*TASK DESCRIPTION*:
Using the records below, quote only the span that opens with the line containing "- Search to" and closes with the line containing "- Enable DNSSEC", exactly and inclusively.

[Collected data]
....

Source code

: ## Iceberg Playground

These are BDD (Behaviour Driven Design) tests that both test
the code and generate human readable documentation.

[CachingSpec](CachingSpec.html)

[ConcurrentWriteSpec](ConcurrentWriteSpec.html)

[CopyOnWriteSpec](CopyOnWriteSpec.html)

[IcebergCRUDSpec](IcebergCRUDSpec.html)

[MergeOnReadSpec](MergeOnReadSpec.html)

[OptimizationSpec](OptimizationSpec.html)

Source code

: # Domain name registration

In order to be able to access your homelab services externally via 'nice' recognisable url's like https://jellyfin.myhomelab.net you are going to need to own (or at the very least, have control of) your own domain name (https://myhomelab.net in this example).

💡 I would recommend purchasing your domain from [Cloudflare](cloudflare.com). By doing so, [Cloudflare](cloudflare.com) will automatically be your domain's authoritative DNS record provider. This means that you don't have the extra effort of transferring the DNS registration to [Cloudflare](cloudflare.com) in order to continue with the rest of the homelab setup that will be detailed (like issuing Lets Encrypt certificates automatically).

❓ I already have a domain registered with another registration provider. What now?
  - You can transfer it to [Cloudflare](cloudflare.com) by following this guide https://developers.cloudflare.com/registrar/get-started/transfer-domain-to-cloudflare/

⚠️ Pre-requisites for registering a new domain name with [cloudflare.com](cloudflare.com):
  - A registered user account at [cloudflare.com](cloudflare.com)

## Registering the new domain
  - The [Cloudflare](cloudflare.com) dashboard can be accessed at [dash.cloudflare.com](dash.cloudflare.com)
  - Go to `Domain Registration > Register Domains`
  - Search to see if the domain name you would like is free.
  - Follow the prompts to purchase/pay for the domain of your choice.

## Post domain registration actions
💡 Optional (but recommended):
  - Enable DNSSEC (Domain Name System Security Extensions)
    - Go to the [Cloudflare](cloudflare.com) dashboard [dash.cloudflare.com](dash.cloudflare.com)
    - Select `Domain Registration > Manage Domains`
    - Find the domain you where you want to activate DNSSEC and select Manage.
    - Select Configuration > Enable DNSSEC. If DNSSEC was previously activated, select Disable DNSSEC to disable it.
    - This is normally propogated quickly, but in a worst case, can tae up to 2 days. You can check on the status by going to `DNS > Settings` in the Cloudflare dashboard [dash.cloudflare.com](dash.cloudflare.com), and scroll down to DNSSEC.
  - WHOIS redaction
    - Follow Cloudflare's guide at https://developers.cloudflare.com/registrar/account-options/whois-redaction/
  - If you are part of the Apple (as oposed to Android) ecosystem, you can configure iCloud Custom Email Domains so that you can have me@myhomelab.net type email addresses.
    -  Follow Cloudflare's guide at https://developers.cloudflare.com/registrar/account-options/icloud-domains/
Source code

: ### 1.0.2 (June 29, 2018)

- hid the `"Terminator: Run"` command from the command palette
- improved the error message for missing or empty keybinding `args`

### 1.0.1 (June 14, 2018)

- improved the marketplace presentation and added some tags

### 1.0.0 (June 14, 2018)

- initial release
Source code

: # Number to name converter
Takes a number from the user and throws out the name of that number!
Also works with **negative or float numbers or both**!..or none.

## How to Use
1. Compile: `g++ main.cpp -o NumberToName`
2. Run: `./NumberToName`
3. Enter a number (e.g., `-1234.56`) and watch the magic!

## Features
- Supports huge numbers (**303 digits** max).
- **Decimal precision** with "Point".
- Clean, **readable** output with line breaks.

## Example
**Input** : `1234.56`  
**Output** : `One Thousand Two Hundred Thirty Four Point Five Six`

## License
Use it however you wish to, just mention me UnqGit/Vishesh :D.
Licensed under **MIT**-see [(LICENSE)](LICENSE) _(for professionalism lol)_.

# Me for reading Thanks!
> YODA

....

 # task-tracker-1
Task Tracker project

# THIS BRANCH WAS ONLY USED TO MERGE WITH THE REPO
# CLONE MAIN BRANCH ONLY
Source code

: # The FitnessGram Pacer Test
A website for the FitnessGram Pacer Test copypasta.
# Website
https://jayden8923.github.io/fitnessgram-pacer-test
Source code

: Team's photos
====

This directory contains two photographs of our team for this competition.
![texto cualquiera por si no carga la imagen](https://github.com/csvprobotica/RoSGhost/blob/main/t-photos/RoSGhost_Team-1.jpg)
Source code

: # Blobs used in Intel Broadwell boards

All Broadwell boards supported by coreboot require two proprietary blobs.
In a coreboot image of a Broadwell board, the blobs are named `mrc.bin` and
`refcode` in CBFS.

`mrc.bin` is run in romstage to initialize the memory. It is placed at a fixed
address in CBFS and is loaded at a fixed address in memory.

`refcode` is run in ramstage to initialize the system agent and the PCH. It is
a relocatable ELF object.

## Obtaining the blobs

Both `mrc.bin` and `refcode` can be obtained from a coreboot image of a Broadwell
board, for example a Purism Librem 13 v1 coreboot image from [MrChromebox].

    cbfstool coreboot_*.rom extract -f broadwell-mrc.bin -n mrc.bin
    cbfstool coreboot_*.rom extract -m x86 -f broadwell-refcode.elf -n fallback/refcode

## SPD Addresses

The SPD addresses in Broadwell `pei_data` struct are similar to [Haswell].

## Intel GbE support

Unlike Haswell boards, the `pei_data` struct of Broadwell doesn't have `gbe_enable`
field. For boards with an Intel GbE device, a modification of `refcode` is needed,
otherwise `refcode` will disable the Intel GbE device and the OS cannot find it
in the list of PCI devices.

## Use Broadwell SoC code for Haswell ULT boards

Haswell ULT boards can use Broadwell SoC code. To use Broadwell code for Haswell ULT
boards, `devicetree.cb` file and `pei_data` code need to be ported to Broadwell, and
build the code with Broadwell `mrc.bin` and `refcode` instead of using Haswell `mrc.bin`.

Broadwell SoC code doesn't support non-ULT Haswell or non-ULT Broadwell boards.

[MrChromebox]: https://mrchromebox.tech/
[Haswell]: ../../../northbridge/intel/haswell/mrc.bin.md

....

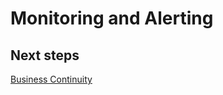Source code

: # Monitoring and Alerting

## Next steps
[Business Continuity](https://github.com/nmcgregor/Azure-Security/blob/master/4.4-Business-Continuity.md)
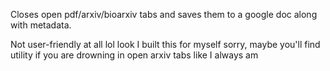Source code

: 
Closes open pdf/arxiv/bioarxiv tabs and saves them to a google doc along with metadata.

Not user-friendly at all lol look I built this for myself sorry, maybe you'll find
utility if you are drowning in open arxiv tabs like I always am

....

*WRITTEN SOLUTION*:
  - Search to see if the domain name you would like is free.
  - Follow the prompts to purchase/pay for the domain of your choice.

## Post domain registration actions
💡 Optional (but recommended):
  - Enable DNSSEC (Domain Name System Security Extensions)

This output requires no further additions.